De rechtbank overweegt dat zij geen reden heeft te twijfelen aan het ambtsedig proces-verbaal dat van de verklaring van verdachte is opgemaakt. De verklaring kan daarom voor het bewijs worden gebruikt. Voor zover de raadsman heeft willen bepleiten dat sprake is van een vormverzuim in de zin van artikel 359a van het Wetboek van Strafvordering stelt de rechtbank vast dat dit standpunt onvoldoende is onderbouwd.
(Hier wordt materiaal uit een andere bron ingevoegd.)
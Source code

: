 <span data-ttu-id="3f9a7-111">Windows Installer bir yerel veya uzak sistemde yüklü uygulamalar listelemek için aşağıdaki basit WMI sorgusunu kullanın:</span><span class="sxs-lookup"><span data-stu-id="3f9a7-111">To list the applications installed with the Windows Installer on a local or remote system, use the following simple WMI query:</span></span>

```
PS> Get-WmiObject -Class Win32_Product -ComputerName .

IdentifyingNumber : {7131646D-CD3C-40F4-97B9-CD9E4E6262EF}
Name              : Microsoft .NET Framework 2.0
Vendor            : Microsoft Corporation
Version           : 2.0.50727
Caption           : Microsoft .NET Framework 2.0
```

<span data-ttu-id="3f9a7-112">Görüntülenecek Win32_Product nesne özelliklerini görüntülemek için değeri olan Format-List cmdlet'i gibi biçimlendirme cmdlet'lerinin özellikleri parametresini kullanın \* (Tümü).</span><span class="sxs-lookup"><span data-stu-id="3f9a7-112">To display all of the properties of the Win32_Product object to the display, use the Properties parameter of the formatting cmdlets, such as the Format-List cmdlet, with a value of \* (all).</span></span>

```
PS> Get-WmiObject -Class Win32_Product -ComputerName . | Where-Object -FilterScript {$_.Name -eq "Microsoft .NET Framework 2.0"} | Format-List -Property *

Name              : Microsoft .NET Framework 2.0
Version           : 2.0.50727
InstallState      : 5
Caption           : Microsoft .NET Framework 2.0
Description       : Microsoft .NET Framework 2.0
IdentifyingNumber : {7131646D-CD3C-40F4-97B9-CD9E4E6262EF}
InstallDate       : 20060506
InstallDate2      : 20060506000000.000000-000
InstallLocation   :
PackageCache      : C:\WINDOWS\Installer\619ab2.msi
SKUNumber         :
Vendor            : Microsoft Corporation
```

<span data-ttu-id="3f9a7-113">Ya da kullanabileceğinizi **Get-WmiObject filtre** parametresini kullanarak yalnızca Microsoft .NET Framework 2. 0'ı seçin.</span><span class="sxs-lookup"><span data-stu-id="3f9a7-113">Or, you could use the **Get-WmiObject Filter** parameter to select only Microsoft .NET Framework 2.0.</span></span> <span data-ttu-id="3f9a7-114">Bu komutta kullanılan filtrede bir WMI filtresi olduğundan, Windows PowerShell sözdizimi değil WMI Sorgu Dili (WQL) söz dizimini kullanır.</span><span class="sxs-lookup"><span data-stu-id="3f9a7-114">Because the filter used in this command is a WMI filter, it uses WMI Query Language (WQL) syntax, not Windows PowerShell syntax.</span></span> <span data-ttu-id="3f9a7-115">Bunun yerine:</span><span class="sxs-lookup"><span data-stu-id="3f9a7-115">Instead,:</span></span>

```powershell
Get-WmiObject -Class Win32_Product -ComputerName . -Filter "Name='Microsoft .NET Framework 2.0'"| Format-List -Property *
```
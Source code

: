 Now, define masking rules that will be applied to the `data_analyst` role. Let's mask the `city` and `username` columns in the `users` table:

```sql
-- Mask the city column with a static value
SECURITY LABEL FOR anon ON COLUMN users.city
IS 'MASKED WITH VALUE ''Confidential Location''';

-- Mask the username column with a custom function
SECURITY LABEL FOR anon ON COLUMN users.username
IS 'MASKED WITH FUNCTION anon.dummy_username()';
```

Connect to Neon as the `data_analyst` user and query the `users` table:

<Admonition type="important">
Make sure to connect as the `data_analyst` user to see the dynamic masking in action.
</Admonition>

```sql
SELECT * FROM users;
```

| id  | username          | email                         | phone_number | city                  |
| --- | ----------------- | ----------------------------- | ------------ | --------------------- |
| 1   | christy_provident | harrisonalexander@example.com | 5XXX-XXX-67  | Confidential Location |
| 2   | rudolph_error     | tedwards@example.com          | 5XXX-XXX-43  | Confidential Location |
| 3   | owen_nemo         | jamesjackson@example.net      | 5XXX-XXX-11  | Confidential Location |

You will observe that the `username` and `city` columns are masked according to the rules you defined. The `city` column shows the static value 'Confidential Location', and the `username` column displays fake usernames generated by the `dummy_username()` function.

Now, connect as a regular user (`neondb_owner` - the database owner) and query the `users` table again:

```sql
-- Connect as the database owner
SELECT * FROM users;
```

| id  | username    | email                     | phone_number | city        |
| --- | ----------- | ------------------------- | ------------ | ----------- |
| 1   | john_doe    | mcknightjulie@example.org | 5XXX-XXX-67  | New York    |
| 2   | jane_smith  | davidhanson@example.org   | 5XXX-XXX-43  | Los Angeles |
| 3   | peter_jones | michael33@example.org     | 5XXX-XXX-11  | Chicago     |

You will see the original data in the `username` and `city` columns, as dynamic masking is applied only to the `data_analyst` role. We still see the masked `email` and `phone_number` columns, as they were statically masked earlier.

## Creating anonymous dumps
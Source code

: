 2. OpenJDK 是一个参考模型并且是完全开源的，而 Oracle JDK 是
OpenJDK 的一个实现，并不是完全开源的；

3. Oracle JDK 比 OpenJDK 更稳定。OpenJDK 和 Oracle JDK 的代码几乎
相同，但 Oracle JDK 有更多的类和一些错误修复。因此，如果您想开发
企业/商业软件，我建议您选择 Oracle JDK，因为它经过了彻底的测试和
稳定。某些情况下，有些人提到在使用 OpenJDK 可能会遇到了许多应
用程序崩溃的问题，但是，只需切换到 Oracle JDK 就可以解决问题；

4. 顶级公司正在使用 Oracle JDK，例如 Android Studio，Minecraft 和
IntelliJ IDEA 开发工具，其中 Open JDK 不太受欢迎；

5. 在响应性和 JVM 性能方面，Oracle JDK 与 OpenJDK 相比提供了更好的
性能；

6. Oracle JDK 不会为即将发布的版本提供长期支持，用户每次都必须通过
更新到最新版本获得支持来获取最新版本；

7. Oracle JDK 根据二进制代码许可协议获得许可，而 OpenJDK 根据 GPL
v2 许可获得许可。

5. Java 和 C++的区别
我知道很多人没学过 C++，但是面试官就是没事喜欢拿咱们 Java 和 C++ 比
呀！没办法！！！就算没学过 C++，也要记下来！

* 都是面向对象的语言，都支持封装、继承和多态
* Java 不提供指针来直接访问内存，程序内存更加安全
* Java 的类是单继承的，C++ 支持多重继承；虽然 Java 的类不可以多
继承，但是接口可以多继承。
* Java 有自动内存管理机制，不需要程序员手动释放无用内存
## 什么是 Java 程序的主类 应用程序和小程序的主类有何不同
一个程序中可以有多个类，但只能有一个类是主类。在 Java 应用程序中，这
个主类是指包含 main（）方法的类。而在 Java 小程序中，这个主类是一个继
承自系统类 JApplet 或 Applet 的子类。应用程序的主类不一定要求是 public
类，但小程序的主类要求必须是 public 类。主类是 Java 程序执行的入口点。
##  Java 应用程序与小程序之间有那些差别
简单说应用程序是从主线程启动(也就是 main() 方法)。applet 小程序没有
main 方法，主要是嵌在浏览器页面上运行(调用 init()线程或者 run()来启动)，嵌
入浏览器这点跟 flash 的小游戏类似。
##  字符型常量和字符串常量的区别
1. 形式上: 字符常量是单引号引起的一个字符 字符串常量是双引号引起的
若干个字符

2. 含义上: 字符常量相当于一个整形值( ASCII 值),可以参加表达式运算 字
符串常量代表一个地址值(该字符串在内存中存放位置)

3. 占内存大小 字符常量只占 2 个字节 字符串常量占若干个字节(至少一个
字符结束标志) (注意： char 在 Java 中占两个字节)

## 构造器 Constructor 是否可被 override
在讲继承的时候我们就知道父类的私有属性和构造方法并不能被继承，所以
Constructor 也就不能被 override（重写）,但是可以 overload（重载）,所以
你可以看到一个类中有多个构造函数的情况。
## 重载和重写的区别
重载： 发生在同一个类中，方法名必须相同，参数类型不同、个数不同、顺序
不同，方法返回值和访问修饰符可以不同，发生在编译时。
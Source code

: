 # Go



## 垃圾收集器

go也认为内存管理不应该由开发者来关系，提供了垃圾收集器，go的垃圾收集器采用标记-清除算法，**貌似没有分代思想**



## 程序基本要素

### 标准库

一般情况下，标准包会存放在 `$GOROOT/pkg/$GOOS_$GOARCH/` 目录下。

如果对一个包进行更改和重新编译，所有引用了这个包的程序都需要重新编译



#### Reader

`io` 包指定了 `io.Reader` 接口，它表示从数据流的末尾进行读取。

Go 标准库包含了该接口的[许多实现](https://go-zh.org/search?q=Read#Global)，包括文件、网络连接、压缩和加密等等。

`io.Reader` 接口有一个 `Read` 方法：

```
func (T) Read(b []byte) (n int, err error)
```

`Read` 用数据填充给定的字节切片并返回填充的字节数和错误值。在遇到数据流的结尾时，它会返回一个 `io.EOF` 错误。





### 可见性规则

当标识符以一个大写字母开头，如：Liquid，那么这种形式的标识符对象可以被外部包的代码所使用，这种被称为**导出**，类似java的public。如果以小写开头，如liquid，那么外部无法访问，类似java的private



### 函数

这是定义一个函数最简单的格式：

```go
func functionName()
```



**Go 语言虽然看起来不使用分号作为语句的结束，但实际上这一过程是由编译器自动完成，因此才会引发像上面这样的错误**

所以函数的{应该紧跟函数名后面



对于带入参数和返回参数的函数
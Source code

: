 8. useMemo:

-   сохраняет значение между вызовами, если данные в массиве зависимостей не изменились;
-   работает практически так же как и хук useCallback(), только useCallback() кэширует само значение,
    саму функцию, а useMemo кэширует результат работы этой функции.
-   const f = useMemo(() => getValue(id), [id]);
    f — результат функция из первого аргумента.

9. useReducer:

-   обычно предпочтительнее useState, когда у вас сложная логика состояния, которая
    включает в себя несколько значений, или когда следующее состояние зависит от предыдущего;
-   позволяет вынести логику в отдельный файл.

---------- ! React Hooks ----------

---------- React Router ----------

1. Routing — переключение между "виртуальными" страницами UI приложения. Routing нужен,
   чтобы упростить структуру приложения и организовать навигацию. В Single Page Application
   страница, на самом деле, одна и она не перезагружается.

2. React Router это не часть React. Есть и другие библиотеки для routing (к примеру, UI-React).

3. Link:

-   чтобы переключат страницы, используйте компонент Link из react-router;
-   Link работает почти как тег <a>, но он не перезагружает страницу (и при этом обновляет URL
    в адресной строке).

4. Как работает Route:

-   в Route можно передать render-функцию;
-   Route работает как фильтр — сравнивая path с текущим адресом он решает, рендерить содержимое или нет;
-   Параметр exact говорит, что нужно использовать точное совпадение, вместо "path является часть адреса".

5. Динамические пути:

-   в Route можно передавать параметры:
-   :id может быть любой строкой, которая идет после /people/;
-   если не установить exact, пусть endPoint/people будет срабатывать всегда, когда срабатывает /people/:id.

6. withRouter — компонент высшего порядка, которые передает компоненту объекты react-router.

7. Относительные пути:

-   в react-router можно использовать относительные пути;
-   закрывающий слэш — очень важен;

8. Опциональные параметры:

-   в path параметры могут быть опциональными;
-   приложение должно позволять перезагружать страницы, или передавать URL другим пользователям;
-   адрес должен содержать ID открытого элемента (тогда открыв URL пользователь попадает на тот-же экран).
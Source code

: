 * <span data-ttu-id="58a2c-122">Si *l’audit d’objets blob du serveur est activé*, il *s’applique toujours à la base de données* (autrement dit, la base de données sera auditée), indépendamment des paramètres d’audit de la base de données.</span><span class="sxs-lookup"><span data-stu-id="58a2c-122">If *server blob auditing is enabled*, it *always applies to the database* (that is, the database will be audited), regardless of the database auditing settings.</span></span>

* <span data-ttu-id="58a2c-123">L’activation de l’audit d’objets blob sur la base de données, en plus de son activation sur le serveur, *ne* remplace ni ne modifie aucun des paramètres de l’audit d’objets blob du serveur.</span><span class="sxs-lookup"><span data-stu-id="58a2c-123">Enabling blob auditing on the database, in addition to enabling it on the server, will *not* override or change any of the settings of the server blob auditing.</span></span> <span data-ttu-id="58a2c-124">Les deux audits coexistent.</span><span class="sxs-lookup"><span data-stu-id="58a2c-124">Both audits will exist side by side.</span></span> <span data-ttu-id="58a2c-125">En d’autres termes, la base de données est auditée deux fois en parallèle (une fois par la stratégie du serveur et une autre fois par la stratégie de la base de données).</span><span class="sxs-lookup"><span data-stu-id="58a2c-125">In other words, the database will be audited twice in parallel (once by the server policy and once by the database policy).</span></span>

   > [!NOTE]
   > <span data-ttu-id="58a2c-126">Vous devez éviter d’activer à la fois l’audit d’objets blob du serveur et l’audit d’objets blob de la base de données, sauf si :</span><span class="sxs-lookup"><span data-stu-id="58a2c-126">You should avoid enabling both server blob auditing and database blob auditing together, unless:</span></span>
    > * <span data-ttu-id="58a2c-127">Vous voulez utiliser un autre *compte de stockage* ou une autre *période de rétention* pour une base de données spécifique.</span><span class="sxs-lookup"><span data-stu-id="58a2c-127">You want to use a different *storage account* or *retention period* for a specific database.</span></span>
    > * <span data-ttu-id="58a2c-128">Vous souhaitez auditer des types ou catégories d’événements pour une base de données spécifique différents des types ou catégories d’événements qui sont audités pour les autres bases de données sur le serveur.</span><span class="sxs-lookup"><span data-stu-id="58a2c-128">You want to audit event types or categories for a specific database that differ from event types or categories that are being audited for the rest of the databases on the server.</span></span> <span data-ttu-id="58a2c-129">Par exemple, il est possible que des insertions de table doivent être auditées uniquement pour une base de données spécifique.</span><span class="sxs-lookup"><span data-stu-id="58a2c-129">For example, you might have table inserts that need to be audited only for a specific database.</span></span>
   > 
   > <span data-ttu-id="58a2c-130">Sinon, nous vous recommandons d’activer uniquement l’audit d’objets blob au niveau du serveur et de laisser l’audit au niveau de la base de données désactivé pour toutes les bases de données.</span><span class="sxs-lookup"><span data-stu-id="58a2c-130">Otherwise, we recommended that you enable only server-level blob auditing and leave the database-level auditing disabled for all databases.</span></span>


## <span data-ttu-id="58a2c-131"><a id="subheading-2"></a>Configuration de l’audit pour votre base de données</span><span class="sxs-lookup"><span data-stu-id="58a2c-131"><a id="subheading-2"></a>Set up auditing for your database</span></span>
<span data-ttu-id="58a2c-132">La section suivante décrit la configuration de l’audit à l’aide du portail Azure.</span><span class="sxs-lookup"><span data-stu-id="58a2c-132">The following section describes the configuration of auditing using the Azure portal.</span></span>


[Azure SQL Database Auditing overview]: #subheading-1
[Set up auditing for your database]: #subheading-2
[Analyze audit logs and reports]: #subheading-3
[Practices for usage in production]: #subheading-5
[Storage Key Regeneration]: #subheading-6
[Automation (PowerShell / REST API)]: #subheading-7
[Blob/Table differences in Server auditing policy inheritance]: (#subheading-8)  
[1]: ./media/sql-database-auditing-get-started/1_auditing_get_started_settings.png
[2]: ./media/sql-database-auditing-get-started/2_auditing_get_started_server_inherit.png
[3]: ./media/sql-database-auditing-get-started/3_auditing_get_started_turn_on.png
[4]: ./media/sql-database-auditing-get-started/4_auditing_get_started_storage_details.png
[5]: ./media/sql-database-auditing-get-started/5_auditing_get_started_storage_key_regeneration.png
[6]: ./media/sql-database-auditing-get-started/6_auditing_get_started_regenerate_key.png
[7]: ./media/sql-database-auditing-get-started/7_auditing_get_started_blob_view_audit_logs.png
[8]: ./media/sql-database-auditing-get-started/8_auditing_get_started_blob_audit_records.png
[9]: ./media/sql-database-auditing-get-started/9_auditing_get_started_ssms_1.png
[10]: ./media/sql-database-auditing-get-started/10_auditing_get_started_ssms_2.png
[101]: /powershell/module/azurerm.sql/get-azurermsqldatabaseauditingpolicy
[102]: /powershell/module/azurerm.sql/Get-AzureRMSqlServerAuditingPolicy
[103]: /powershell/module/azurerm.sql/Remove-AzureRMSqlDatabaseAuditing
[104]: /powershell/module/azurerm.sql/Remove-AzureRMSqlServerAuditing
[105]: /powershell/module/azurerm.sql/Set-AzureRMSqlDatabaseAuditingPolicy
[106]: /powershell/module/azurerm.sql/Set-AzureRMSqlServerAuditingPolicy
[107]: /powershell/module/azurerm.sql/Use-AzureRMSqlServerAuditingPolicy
Nu geen sprake is van een uitdrukkelijk onderbouwd standpunt zal de rechtbank de verdere bespreking van dit standpunt achterwege laten.
Bewezenverklaring
Feit 1: een gewoonte maken van het plegen van witwassen;
Feit 2: medeplegen van een gewoonte maken van het kopen van goederen met het oogmerk om zonder volledige betaling zich of een ander de beschikking over die goederen te verzekeren;
Feiten 3 en 4: medeplegen van oplichting, meermalen gepleegd.
Strafoplegging
een gevangenisstraf van 12 maanden, waarvan 3 maanden voorwaardelijk met een proeftijd van 2 jaar
Lees hier de volledige uitspraak.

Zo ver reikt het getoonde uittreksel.